Hi Folks

Thought I'd give an update since finishing my 2 years of Keytruda treatment.

Had my last treatment 23rd December, followed by a scan 22nd January this year. I really wasn't expecting there to be any change as scan was quite soon after treatment and I was right, there was no change I'm pleased to say, both tumours on right lung stable with lymph nodes barely noticable.

 I was back a week ago for my three monthly scan when I received the news that they've now found a 6mm nodule on my left lung. Been told not to worry it could be just an inflamation which could have disappeared by next scan which is booked for July. Let them know if I've any pain, weight loss etc otherwise just to keep next app for scan and followup.

I am so scared, worried as I never had any symptoms at all until pain before being diagnosed with stage 4 lung cancer in  December 2 years ago. They have mentioned radio therapy if it is cancer but nothing about being able to back on keytruda. I don't know what to do! Should I just wait until July for another scan or should I maybe ask to go privately for one before then?

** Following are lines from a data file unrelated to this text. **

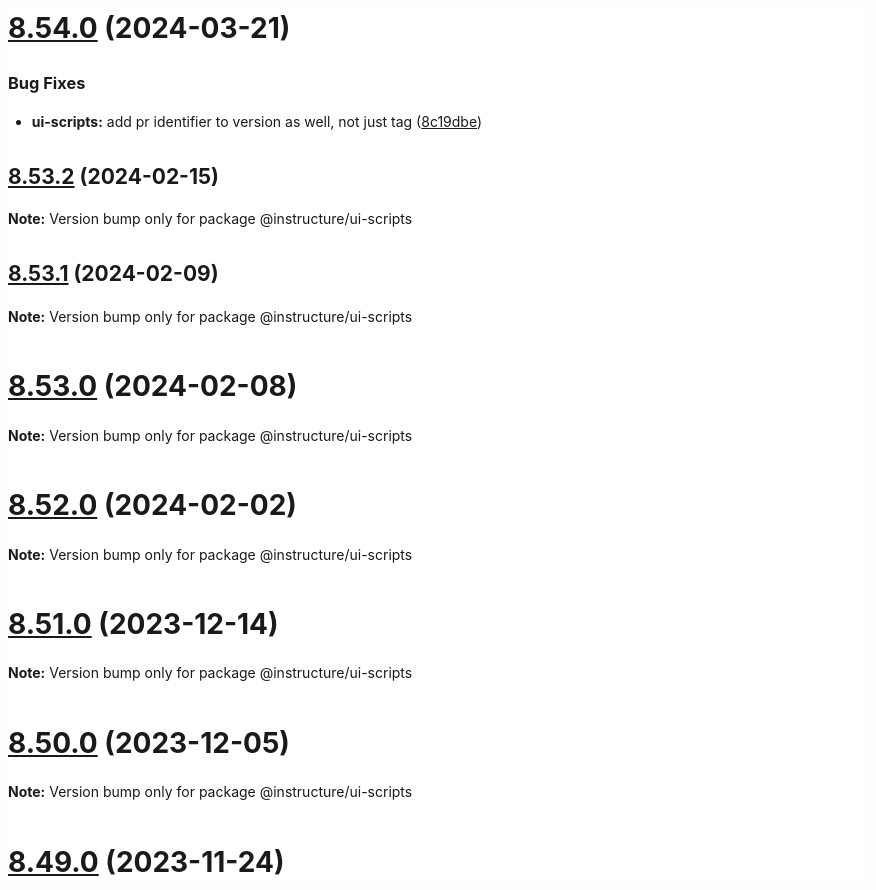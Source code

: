 

# [8.54.0](https://github.com/instructure/instructure-ui/compare/v8.53.2...v8.54.0) (2024-03-21)


### Bug Fixes

* **ui-scripts:** add pr identifier to version as well, not just tag ([8c19dbe](https://github.com/instructure/instructure-ui/commit/8c19dbeeff7217951342bb853715a42947972893))





## [8.53.2](https://github.com/instructure/instructure-ui/compare/v8.53.1...v8.53.2) (2024-02-15)

**Note:** Version bump only for package @instructure/ui-scripts





## [8.53.1](https://github.com/instructure/instructure-ui/compare/v8.53.0...v8.53.1) (2024-02-09)

**Note:** Version bump only for package @instructure/ui-scripts





# [8.53.0](https://github.com/instructure/instructure-ui/compare/v8.52.0...v8.53.0) (2024-02-08)

**Note:** Version bump only for package @instructure/ui-scripts

# [8.52.0](https://github.com/instructure/instructure-ui/compare/v8.51.0...v8.52.0) (2024-02-02)

**Note:** Version bump only for package @instructure/ui-scripts

# [8.51.0](https://github.com/instructure/instructure-ui/compare/v8.50.0...v8.51.0) (2023-12-14)

**Note:** Version bump only for package @instructure/ui-scripts

# [8.50.0](https://github.com/instructure/instructure-ui/compare/v8.49.0...v8.50.0) (2023-12-05)

**Note:** Version bump only for package @instructure/ui-scripts

# [8.49.0](https://github.com/instructure/instructure-ui/compare/v8.48.3...v8.49.0) (2023-11-24)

Has anyone any advice please. 

So your tumours are stable and lymph nodes are happy? That's great.

I think this means you can consider yourself potentially at stage 1 - nowhere near the stage 4 you used to be and only "potentially" at that. Also, 6mm sounds really tiny - small enough for accurate measurements to be difficult as errors of observation will be of a similar order. I'm in the same place myself, it's just that I'm in "if it ain't broke..." territory so the keytruda keeps on coming. I did ask what would happen to me if I couldn't afford the premiums any more and the conversation turned to radiotherapy, possibly cyberknife.

I'm no doctor, but stage 1 NSCLC has high survival rates and can be removed by radiotherapy to leave all clear. If that's your worst case scenario it doesn't sound so bad. Fingers crossed it's only a temporary inflammation - at least you know they'll be keeping their eyes peeled for it and they'll have a plan for whatever happens.

kind regards,
Steve

Hi

Thank you for your positive reply.

I'm going to try to take on board your comments and try to look forward with a more positive attitude.

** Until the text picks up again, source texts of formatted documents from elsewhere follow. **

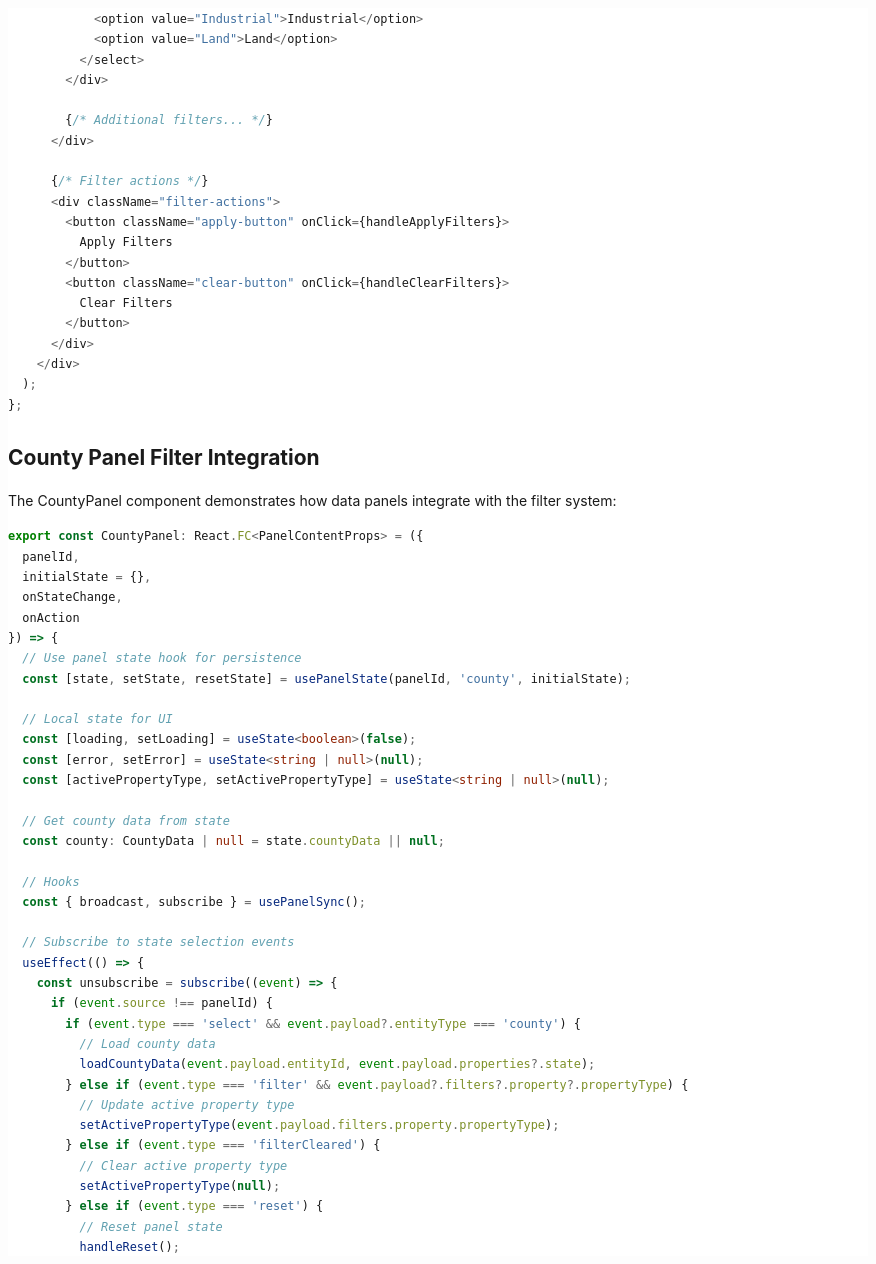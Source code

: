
 ```typescript
            <option value="Industrial">Industrial</option>
            <option value="Land">Land</option>
          </select>
        </div>
        
        {/* Additional filters... */}
      </div>
      
      {/* Filter actions */}
      <div className="filter-actions">
        <button className="apply-button" onClick={handleApplyFilters}>
          Apply Filters
        </button>
        <button className="clear-button" onClick={handleClearFilters}>
          Clear Filters
        </button>
      </div>
    </div>
  );
};
```

## County Panel Filter Integration

The CountyPanel component demonstrates how data panels integrate with the filter system:

```typescript
export const CountyPanel: React.FC<PanelContentProps> = ({
  panelId,
  initialState = {},
  onStateChange,
  onAction
}) => {
  // Use panel state hook for persistence
  const [state, setState, resetState] = usePanelState(panelId, 'county', initialState);
  
  // Local state for UI
  const [loading, setLoading] = useState<boolean>(false);
  const [error, setError] = useState<string | null>(null);
  const [activePropertyType, setActivePropertyType] = useState<string | null>(null);
  
  // Get county data from state
  const county: CountyData | null = state.countyData || null;
  
  // Hooks
  const { broadcast, subscribe } = usePanelSync();
  
  // Subscribe to state selection events
  useEffect(() => {
    const unsubscribe = subscribe((event) => {
      if (event.source !== panelId) {
        if (event.type === 'select' && event.payload?.entityType === 'county') {
          // Load county data
          loadCountyData(event.payload.entityId, event.payload.properties?.state);
        } else if (event.type === 'filter' && event.payload?.filters?.property?.propertyType) {
          // Update active property type
          setActivePropertyType(event.payload.filters.property.propertyType);
        } else if (event.type === 'filterCleared') {
          // Clear active property type
          setActivePropertyType(null);
        } else if (event.type === 'reset') {
          // Reset panel state
          handleReset();
```

  [key: string]: any;
  [key: string]: any;
  [key: string]: any;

Hi my Dad has stage 3 non small cell lung cancer and chemo is unfortantly not working ! I have been looking i to the gene's / mutations and I am going to speak to his consultant regarding immunotherapy . Fo you know what sort of lung cancer your Gran has , any mutations and which immunotherapy she was on ? 

I am so sorry to hear about your Gran and surely if she has not had the full 2 years of the immunotherapy she should be entitiled to finish the 2 years .

I can not bear how the NHS / goverment are putting a price on peoples lives like this ! A horrid and evil disease its so heartbreaking watching the people you love the most in the world go through this ! 

xxxxxxxxxxxxxx

Hi Steve ,

Are you on sotorasib for kras + nsclc ? my Dad has this and chemo not worked cancer has grown so starting him on the sotorasib . 

Thank you 

xxxxx

Hi ,

Sorry sorry to hear your wifes immunotherapy has been stopped , do you know if her nsclc was kras + ? my Dad has stage 3 kras + nsclc and chemo is not working so desperate to find alternatives for him , but his cancer is kras + and I know only certain things will help .

Thank you xx 

Hi Mich,

Sorry I don't have my file of letters and reports to hand (I keep everything, but by now its rather bulky) for my full-on detailed diagnosis.

I'm not on Sotorasib, however, I'm on Pembrolizumab for NSCLC - tested 80% suitable, which seems to be enough.

I've not tried to second guess my consultants, they seem way ahead of me on things even though I track The Lancet, Journal of Clinical Oncology, National (USA) Cancer Institute, Immuno-Oncology News, etc. to keep up to date.

Kind regards
Steve

I am about to have my last treatment which is Pembrolizumab I have been on this treatment every 6 weeks for 2 years, my health has been amazing on this treatment no side effects what so ever.  When I started this treatment I was not told it would be for only 2 years.  My cancer is in my chest wall.  It hasn't moved since being on the treatment.  I had 10 radiotherapy sessions and 4 chemotherapy, then started on the Pembrolizumab.  I did ask the question what if the cancer starts to travel again and was told I could try another chemotherapy.  I am feeling a little anxious about finishing the treatment.  I have been told I will have regular ct scans as I have been doing for the last 2 years.

I've just read the posts from 2020 on this subject of two years only for immunotherapy.  I have just finished 2 years of penbrolizumab and although not a cure I have remained stable and been able to lead a fairly normal life because of it. I have now also been told that my treatment is finished and my immune system should be able to take over.  Trouble is 12 weeks down the line I feel that I am going downhill and many of my symptons returning.  I am due a CT scan in the next couple of weeks so will soon know the outcme. I was wondering, though, if any of the people in this link have any further information that I could use when seeing my Oncologist.